* [About this exercise]:
Beginning with the line that holds "so there exists" in the data below, give again every line through the one that holds "units, there exist", exactly as written.

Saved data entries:
# # # # # # #

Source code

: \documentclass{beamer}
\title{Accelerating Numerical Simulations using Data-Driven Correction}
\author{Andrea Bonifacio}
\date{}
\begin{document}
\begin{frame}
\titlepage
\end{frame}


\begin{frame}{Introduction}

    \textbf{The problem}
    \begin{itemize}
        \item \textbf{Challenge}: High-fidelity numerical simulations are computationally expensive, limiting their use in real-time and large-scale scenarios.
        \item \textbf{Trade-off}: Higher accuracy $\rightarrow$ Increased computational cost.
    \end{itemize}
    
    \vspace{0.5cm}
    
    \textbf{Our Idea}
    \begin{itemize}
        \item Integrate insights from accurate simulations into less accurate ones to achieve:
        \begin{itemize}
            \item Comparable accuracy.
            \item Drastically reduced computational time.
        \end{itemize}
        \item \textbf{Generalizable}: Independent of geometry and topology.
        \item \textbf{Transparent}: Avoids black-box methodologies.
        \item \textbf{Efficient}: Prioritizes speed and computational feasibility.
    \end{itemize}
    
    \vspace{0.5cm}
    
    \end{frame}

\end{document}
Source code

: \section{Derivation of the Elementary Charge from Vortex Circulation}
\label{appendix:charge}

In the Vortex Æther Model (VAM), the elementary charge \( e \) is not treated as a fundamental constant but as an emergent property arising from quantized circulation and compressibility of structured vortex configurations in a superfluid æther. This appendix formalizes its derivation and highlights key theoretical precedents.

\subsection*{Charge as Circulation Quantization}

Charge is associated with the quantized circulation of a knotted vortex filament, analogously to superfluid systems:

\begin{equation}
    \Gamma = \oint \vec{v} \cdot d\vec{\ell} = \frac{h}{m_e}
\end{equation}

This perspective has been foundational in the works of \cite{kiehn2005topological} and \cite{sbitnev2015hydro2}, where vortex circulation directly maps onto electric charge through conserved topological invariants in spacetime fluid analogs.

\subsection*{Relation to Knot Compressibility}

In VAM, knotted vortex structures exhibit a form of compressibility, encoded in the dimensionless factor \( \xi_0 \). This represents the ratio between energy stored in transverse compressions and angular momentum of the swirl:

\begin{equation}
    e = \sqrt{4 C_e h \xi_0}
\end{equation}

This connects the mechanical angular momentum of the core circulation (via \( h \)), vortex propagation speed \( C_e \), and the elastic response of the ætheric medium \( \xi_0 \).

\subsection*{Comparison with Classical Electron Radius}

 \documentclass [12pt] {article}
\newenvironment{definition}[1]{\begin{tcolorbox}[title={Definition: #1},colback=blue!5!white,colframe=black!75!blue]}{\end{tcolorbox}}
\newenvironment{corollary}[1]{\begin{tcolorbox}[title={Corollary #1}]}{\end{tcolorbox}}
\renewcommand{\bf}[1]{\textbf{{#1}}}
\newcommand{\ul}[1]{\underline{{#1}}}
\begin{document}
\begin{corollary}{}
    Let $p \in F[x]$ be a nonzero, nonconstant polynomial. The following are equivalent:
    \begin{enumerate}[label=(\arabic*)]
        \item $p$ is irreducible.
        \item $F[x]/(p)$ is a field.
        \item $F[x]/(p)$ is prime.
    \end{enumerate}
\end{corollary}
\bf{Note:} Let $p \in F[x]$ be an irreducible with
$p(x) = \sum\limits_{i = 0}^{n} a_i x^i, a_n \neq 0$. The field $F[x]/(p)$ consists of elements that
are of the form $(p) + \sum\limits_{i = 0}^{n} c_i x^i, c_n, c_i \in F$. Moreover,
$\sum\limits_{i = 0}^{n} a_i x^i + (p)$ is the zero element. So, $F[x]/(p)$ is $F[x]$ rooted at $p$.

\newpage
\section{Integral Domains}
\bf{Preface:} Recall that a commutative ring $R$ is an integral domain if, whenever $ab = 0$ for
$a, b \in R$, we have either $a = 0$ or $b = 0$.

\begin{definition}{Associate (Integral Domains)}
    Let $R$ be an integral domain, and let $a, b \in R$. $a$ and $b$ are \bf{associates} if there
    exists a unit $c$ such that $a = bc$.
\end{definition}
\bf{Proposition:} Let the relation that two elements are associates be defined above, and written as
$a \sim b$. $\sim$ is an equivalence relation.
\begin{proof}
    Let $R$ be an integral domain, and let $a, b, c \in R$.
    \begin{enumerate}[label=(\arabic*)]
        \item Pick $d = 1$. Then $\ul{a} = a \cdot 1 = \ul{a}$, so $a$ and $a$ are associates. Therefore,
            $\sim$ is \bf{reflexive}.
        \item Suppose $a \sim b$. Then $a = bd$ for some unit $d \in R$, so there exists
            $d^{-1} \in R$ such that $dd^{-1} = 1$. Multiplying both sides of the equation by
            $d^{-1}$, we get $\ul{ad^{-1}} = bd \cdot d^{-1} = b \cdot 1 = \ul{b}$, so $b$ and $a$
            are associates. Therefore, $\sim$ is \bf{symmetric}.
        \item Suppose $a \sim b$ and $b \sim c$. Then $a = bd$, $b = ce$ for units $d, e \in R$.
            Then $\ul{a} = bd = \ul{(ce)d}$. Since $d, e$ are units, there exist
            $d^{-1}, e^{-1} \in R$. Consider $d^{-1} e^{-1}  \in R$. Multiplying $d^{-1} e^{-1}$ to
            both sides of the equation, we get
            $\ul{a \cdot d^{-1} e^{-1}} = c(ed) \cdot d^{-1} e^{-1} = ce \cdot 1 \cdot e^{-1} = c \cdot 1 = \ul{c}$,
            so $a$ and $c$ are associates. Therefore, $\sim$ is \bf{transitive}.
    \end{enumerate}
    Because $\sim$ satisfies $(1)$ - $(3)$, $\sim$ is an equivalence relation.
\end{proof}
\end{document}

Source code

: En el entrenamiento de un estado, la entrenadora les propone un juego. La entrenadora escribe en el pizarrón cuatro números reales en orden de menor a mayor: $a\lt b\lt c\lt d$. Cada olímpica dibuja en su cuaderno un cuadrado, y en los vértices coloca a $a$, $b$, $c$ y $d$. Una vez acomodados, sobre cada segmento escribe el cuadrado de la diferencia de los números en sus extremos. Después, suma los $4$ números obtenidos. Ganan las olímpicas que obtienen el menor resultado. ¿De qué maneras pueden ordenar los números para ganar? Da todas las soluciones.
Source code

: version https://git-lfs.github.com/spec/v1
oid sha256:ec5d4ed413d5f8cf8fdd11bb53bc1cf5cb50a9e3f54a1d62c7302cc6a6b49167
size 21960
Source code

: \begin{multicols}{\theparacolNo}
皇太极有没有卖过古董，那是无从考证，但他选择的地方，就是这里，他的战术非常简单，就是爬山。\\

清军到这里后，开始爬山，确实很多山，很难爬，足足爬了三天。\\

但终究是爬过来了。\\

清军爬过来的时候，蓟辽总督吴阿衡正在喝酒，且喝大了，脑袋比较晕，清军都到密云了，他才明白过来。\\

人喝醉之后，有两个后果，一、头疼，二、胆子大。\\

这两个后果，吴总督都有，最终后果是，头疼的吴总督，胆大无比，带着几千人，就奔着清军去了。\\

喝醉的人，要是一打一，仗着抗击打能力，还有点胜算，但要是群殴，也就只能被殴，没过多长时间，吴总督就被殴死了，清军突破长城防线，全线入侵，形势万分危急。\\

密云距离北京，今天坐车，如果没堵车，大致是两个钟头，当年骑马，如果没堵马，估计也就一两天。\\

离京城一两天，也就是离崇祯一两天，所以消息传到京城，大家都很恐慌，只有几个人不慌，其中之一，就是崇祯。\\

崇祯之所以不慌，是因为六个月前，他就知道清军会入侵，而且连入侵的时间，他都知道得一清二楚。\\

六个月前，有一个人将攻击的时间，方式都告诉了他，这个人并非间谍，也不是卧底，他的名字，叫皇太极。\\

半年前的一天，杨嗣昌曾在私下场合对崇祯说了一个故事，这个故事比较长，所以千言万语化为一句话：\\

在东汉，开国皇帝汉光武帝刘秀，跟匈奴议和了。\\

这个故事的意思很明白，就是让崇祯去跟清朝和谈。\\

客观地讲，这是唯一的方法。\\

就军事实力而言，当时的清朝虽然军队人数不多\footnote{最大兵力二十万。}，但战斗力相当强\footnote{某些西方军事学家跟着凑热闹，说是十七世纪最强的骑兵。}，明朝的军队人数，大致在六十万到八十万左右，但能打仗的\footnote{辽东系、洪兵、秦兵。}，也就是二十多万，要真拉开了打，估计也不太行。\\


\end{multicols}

# # # # # # #

* [Task result]:
        \item Suppose $a \sim b$. Then $a = bd$ for some unit $d \in R$, so there exists
            $d^{-1} \in R$ such that $dd^{-1} = 1$. Multiplying both sides of the equation by
            $d^{-1}$, we get $\ul{ad^{-1}} = bd \cdot d^{-1} = b \cdot 1 = \ul{b}$, so $b$ and $a$
            are associates. Therefore, $\sim$ is \bf{symmetric}.
        \item Suppose $a \sim b$ and $b \sim c$. Then $a = bd$, $b = ce$ for units $d, e \in R$.
            Then $\ul{a} = bd = \ul{(ce)d}$. Since $d, e$ are units, there exist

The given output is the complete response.